Chawand- The Lost Capital City of Mewar

About 65 kms from the city of Udaipur lies the sleepy hamlet of Chawand. The place which has a great historical significance in the annals of Mewar, was once the capital of Mewar’s favourite son, the Rajput king, Maharana Pratap.

The history of Mewar and Chawand

The history of Mewar and Chawand

Surprisingly, though other places associated with the Maharana such as Haldighati and Kumbhalgarh are known the world over, the capital town which he himself built and from where he reigned over Mewar for nearly two decades from (1578 AD till his death in 1597 AD), has been pushed into the back pages of contemporary history.

Ruins of Chawand

Ruins of Chawand

On a sunny September Sunday, aided by Google map, we embarked on a journey to the lost capital.

There are two ways to reach Chawand, one that is via the state highway to Jaisamand and the other by the National Highway No 8 that connects Udaipur with Ahmedabad. We opted for the latter one.

The NH8 takes you through valleys and lush greenery and we sped on till we reached the town of Parshad about 50 kms from Udaipur. A detour through the heart of the town took us onto the Parshad-Chawand road. A rough patch of road initially, gave us the hiccups, but that soon gave way to a picturesque road winding through hills and water-bodies.

The picturesque NH8

The picturesque NH8

The main attractions of the town of Chawand (about 13 kms from Parshad) are the ruins of the Palace of Maharana Pratap and his cenotaph, which are on either side of a crossroad beyond the town of Chawand. We turned left and our first stop was the cenotaph of Maharana Pratap in the middle of the Kejad Lake.

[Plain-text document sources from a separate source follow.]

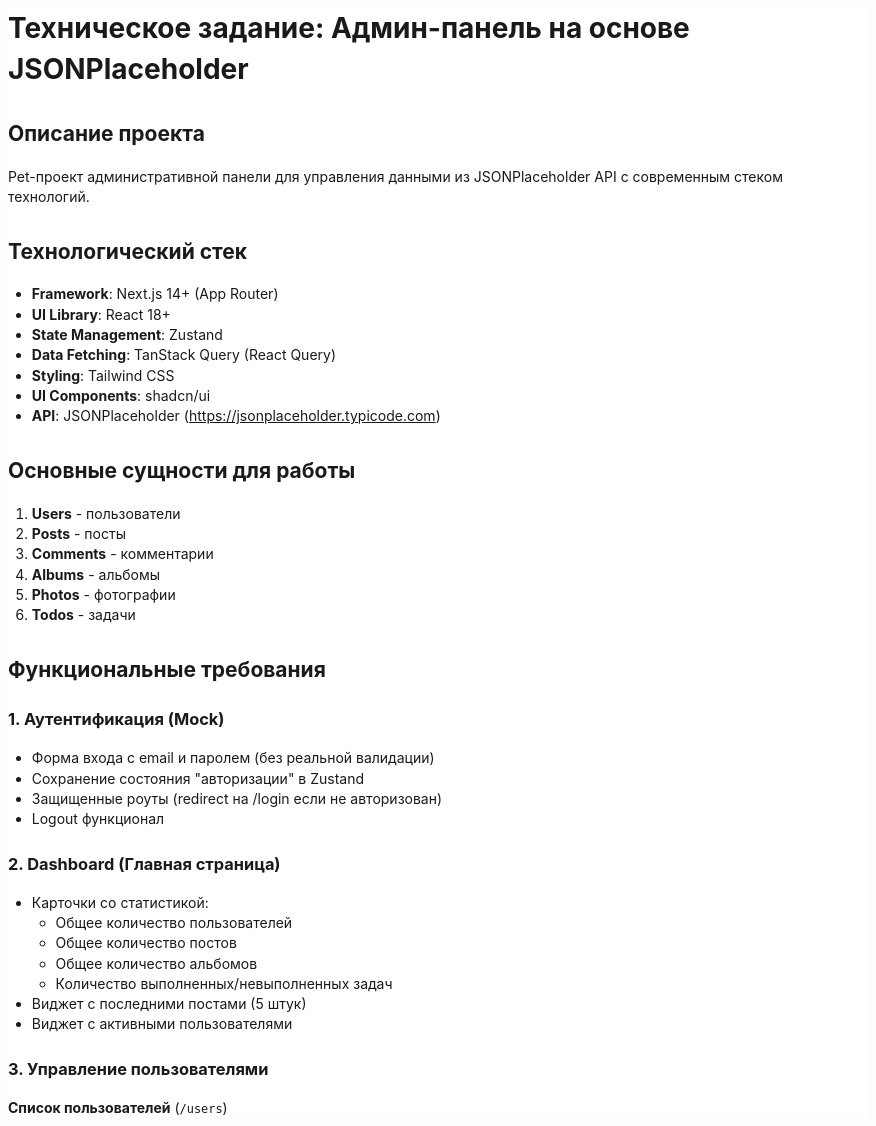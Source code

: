 # Техническое задание: Админ-панель на основе JSONPlaceholder

## Описание проекта

Pet-проект административной панели для управления данными из JSONPlaceholder API с современным стеком технологий.

## Технологический стек

- **Framework**: Next.js 14+ (App Router)
- **UI Library**: React 18+
- **State Management**: Zustand
- **Data Fetching**: TanStack Query (React Query)
- **Styling**: Tailwind CSS
- **UI Components**: shadcn/ui
- **API**: JSONPlaceholder (https://jsonplaceholder.typicode.com)

## Основные сущности для работы

1. **Users** - пользователи
2. **Posts** - посты
3. **Comments** - комментарии
4. **Albums** - альбомы
5. **Photos** - фотографии
6. **Todos** - задачи

## Функциональные требования

### 1. Аутентификация (Mock)

- Форма входа с email и паролем (без реальной валидации)
- Сохранение состояния "авторизации" в Zustand
- Защищенные роуты (redirect на /login если не авторизован)
- Logout функционал

### 2. Dashboard (Главная страница)

- Карточки со статистикой:
  - Общее количество пользователей
  - Общее количество постов
  - Общее количество альбомов
  - Количество выполненных/невыполненных задач
- Виджет с последними постами (5 штук)
- Виджет с активными пользователями

### 3. Управление пользователями

**Список пользователей** (`/users`)
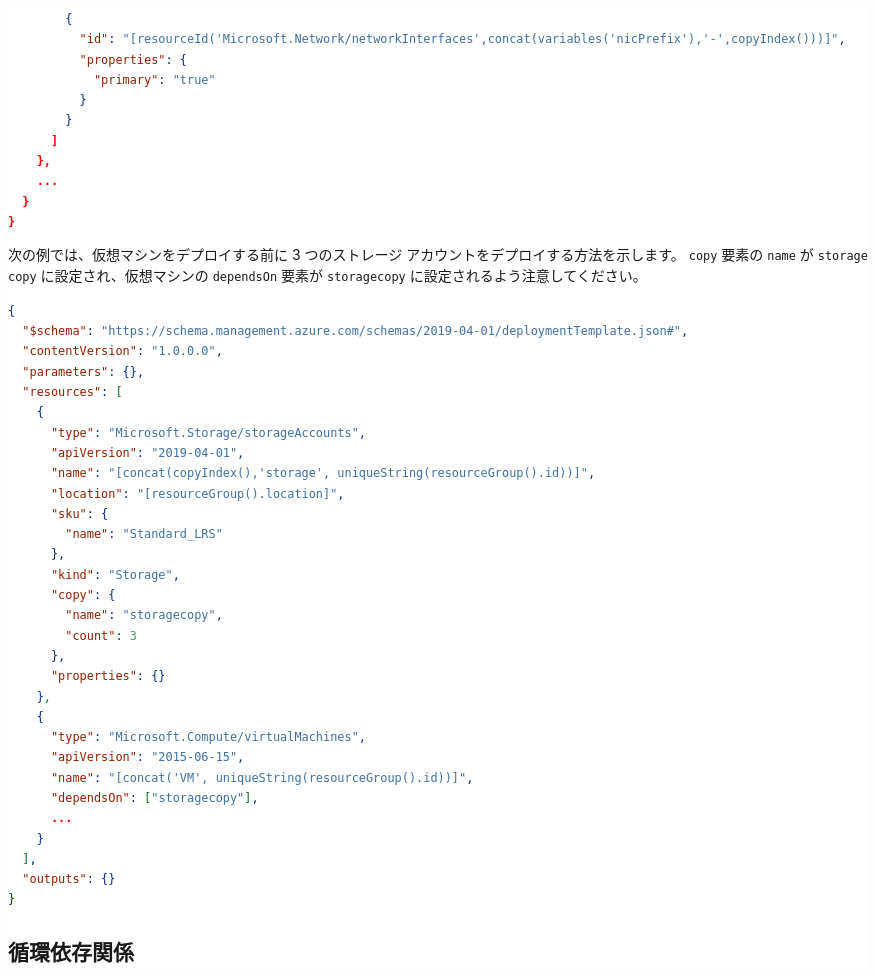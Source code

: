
 ```json
        {
          "id": "[resourceId('Microsoft.Network/networkInterfaces',concat(variables('nicPrefix'),'-',copyIndex()))]",
          "properties": {
            "primary": "true"
          }
        }
      ]
    },
    ...
  }
}
```

次の例では、仮想マシンをデプロイする前に 3 つのストレージ アカウントをデプロイする方法を示します。 `copy` 要素の `name` が `storagecopy` に設定され、仮想マシンの `dependsOn` 要素が `storagecopy` に設定されるよう注意してください。

```json
{
  "$schema": "https://schema.management.azure.com/schemas/2019-04-01/deploymentTemplate.json#",
  "contentVersion": "1.0.0.0",
  "parameters": {},
  "resources": [
    {
      "type": "Microsoft.Storage/storageAccounts",
      "apiVersion": "2019-04-01",
      "name": "[concat(copyIndex(),'storage', uniqueString(resourceGroup().id))]",
      "location": "[resourceGroup().location]",
      "sku": {
        "name": "Standard_LRS"
      },
      "kind": "Storage",
      "copy": {
        "name": "storagecopy",
        "count": 3
      },
      "properties": {}
    },
    {
      "type": "Microsoft.Compute/virtualMachines",
      "apiVersion": "2015-06-15",
      "name": "[concat('VM', uniqueString(resourceGroup().id))]",
      "dependsOn": ["storagecopy"],
      ...
    }
  ],
  "outputs": {}
}
```

## <a name="circular-dependencies"></a>循環依存関係
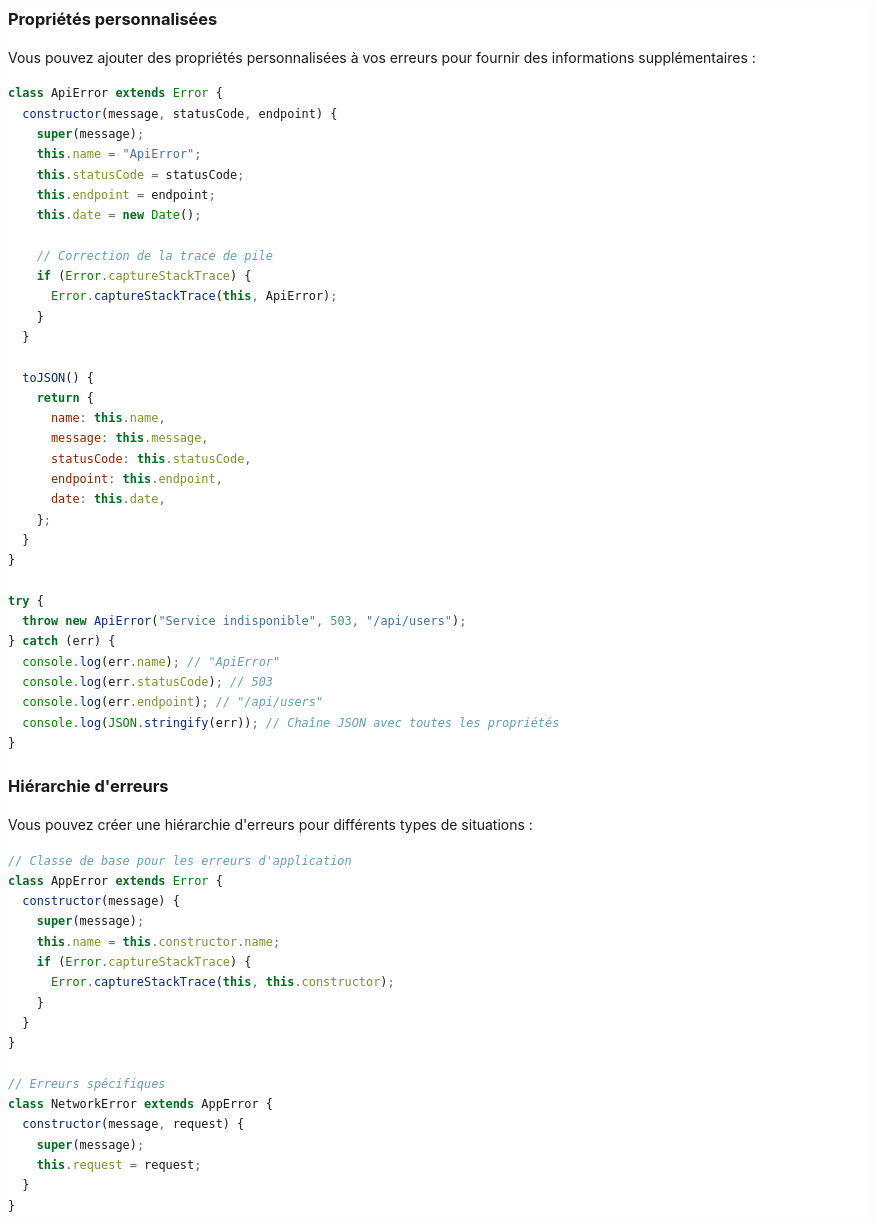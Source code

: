 ### Propriétés personnalisées

Vous pouvez ajouter des propriétés personnalisées à vos erreurs pour fournir des informations supplémentaires :

```javascript
class ApiError extends Error {
  constructor(message, statusCode, endpoint) {
    super(message);
    this.name = "ApiError";
    this.statusCode = statusCode;
    this.endpoint = endpoint;
    this.date = new Date();

    // Correction de la trace de pile
    if (Error.captureStackTrace) {
      Error.captureStackTrace(this, ApiError);
    }
  }

  toJSON() {
    return {
      name: this.name,
      message: this.message,
      statusCode: this.statusCode,
      endpoint: this.endpoint,
      date: this.date,
    };
  }
}

try {
  throw new ApiError("Service indisponible", 503, "/api/users");
} catch (err) {
  console.log(err.name); // "ApiError"
  console.log(err.statusCode); // 503
  console.log(err.endpoint); // "/api/users"
  console.log(JSON.stringify(err)); // Chaîne JSON avec toutes les propriétés
}
```

### Hiérarchie d'erreurs

Vous pouvez créer une hiérarchie d'erreurs pour différents types de situations :

```javascript
// Classe de base pour les erreurs d'application
class AppError extends Error {
  constructor(message) {
    super(message);
    this.name = this.constructor.name;
    if (Error.captureStackTrace) {
      Error.captureStackTrace(this, this.constructor);
    }
  }
}

// Erreurs spécifiques
class NetworkError extends AppError {
  constructor(message, request) {
    super(message);
    this.request = request;
  }
}

```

The entrance to the Cenotaph of Maharana Pratap

The entrance gate of the road leading to the Cenotaph of Maharana Pratap

The Cenotaph in the middle of Lake Kejad

The Cenotaph in the middle of Lake Kejad

What a spectacle we were treated to?? A stone and cement bridge led us onto an island which has shady trees and beautiful “Chattris” and pavilions along its perimeter. In its centre is the final resting place of Mewar’s valiant Rajput king, who valued self respect and freedom more than all the riches of the world.

Chhatri on the island

Chhatri on the island

The scenic view of Lake Kejad

The scenic view of Lake Kejad

Up and close with Nature on the island

Up and close with Nature on the island

Though the Maharana Pratap’s cenotaph is not very impressive architecturally, you are engulfed by an overpowering sensation of awe as you bow in veneration in front of it. A king, who willfully chose a life full of struggles and hardships and sacrificed his life for the love of his beloved ‘Motherland’, indeed the experience for us at the cenotaph was indescribable.

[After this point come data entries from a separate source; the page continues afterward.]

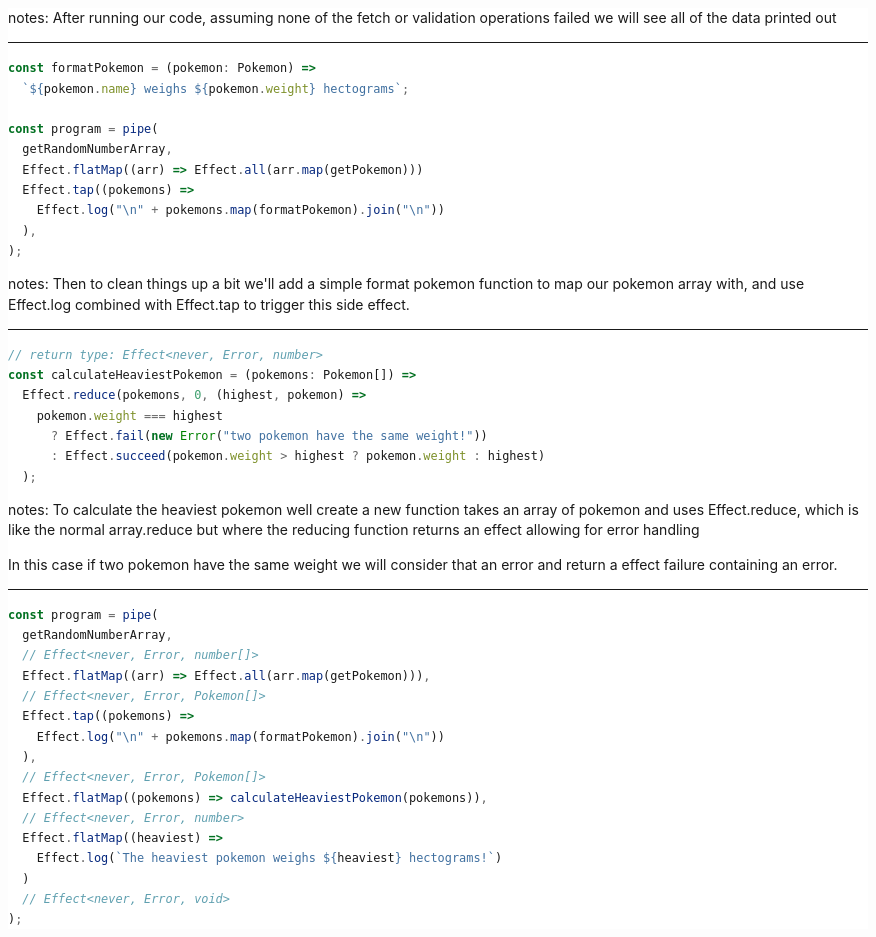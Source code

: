 notes:
After running our code, assuming none of the fetch or validation operations failed we will see all of the data printed out

---

```ts
const formatPokemon = (pokemon: Pokemon) =>
  `${pokemon.name} weighs ${pokemon.weight} hectograms`;

const program = pipe(
  getRandomNumberArray,
  Effect.flatMap((arr) => Effect.all(arr.map(getPokemon)))
  Effect.tap((pokemons) =>
    Effect.log("\n" + pokemons.map(formatPokemon).join("\n"))
  ),
);
```

notes:
Then to clean things up a bit we'll add a simple format pokemon function to map our pokemon array with, and use Effect.log combined with Effect.tap to trigger this side effect.

---

```ts
// return type: Effect<never, Error, number>
const calculateHeaviestPokemon = (pokemons: Pokemon[]) =>
  Effect.reduce(pokemons, 0, (highest, pokemon) =>
    pokemon.weight === highest
      ? Effect.fail(new Error("two pokemon have the same weight!"))
      : Effect.succeed(pokemon.weight > highest ? pokemon.weight : highest)
  );
```

notes:
To calculate the heaviest pokemon well create a new function takes an array of pokemon and uses Effect.reduce, which is like the normal array.reduce but where the reducing function returns an effect allowing for error handling

In this case if two pokemon have the same weight we will consider that an error and return a effect failure containing an error.

---

```ts [6-9]
const program = pipe(
  getRandomNumberArray,
  // Effect<never, Error, number[]>
  Effect.flatMap((arr) => Effect.all(arr.map(getPokemon))),
  // Effect<never, Error, Pokemon[]>
  Effect.tap((pokemons) =>
    Effect.log("\n" + pokemons.map(formatPokemon).join("\n"))
  ),
  // Effect<never, Error, Pokemon[]>
  Effect.flatMap((pokemons) => calculateHeaviestPokemon(pokemons)),
  // Effect<never, Error, number>
  Effect.flatMap((heaviest) =>
    Effect.log(`The heaviest pokemon weighs ${heaviest} hectograms!`)
  )
  // Effect<never, Error, void>
);
```
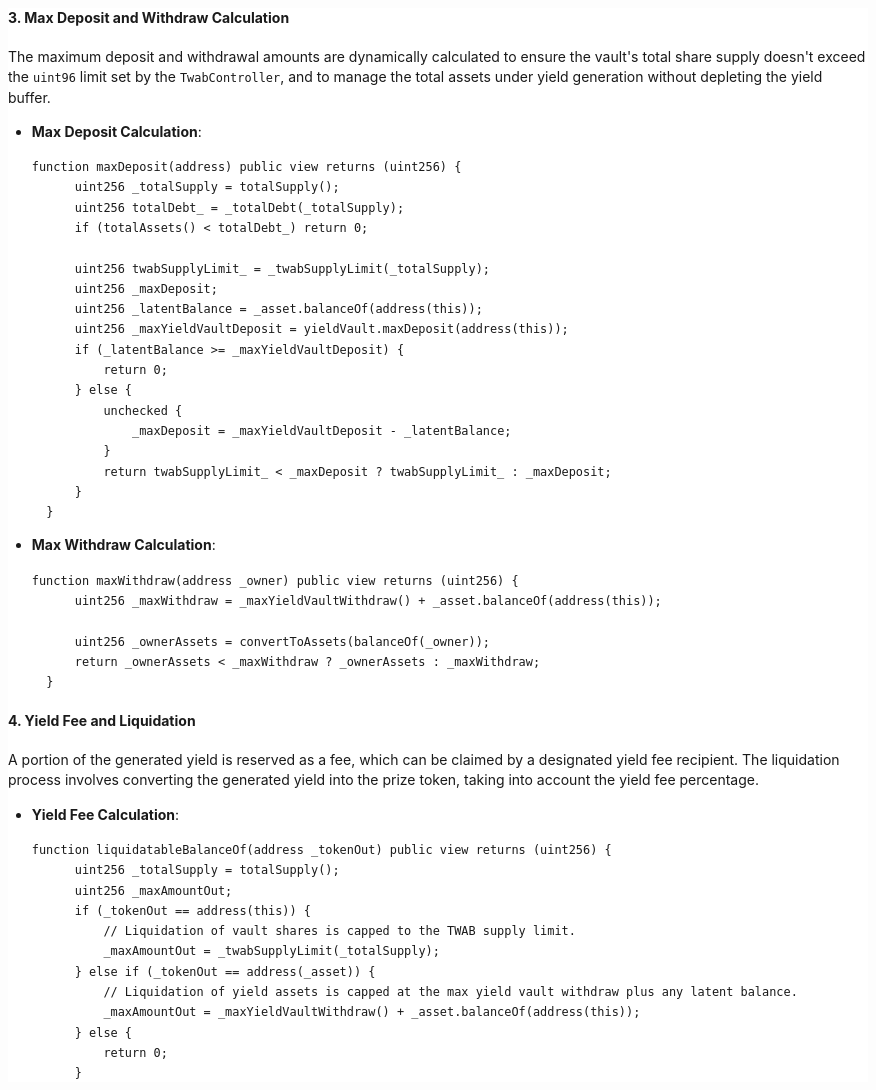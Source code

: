 #### 3. **Max Deposit and Withdraw Calculation**
The maximum deposit and withdrawal amounts are dynamically calculated to ensure the vault's total share supply doesn't exceed the `uint96` limit set by the `TwabController`, and to manage the total assets under yield generation without depleting the yield buffer.

- **Max Deposit Calculation**:
  
  ```solidity
  function maxDeposit(address) public view returns (uint256) {
        uint256 _totalSupply = totalSupply();
        uint256 totalDebt_ = _totalDebt(_totalSupply);
        if (totalAssets() < totalDebt_) return 0;

        uint256 twabSupplyLimit_ = _twabSupplyLimit(_totalSupply);
        uint256 _maxDeposit;
        uint256 _latentBalance = _asset.balanceOf(address(this));
        uint256 _maxYieldVaultDeposit = yieldVault.maxDeposit(address(this));
        if (_latentBalance >= _maxYieldVaultDeposit) {
            return 0;
        } else {
            unchecked {
                _maxDeposit = _maxYieldVaultDeposit - _latentBalance;
            }
            return twabSupplyLimit_ < _maxDeposit ? twabSupplyLimit_ : _maxDeposit;
        }
    }
  ```

- **Max Withdraw Calculation**:
  
  ```solidity
  function maxWithdraw(address _owner) public view returns (uint256) {
        uint256 _maxWithdraw = _maxYieldVaultWithdraw() + _asset.balanceOf(address(this));

        uint256 _ownerAssets = convertToAssets(balanceOf(_owner));
        return _ownerAssets < _maxWithdraw ? _ownerAssets : _maxWithdraw;
    }
  ```

#### 4. **Yield Fee and Liquidation**
A portion of the generated yield is reserved as a fee, which can be claimed by a designated yield fee recipient. The liquidation process involves converting the generated yield into the prize token, taking into account the yield fee percentage.

- **Yield Fee Calculation**:
  
  ```solidity
  function liquidatableBalanceOf(address _tokenOut) public view returns (uint256) {
        uint256 _totalSupply = totalSupply();
        uint256 _maxAmountOut;
        if (_tokenOut == address(this)) {
            // Liquidation of vault shares is capped to the TWAB supply limit.
            _maxAmountOut = _twabSupplyLimit(_totalSupply);
        } else if (_tokenOut == address(_asset)) {
            // Liquidation of yield assets is capped at the max yield vault withdraw plus any latent balance.
            _maxAmountOut = _maxYieldVaultWithdraw() + _asset.balanceOf(address(this));
        } else {
            return 0;
        }
  ```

The Central Cenotaph of Maharana Pratap

The Central Cenotaph of Maharana Pratap

The Final resting place of the Maharana

The final resting place of the Maharana

The entrance to the Palace of Maharana Pratap

The entrance to the Palace of Maharana Pratap

From the scenic Lake Kejad, we set off for the Palace of Maharana Pratap. On entering the main palace premise, a Chamunda (Hindu Mother Goddess) Temple that predates Maharana Pratap’s era and is much revered by the locals, is a major attraction. Two ferocious stone lions on either side of the entrance of the temple are a source of fascination for children.

A Lion statue- a hit with kids

A Lion statue- a hit with kids

The Chamunda Temple

The Chamunda Temple

The presiding deity

The presiding deity

A steep walkway takes you to the ruins of the palace of Maharana Pratap. Some stone structures are what is left of the palace of the great king. Standing on the remnants of the palace, you get a great view of vast expanse of greenery, the Chamunda Temple and a statue of Maharana Pratap on a pedestal on an adjoining hillock.

A side entrance to the ruins

A side entrance to the ruins

The ruins of the palace

The ruins of the palace

Statue of Maharana Pratap on an adjoining hill

Statue of Maharana Pratap on an adjoining hill

After a thoroughly enjoyable, day in Chawand, it was time for us to say goodbye. But as we bid goodbye to the precincts of the palace, a metal statue of the Maharana stood as though blessing us for having visited and explored his capital, a town that has been lost in the pages of contemporary history.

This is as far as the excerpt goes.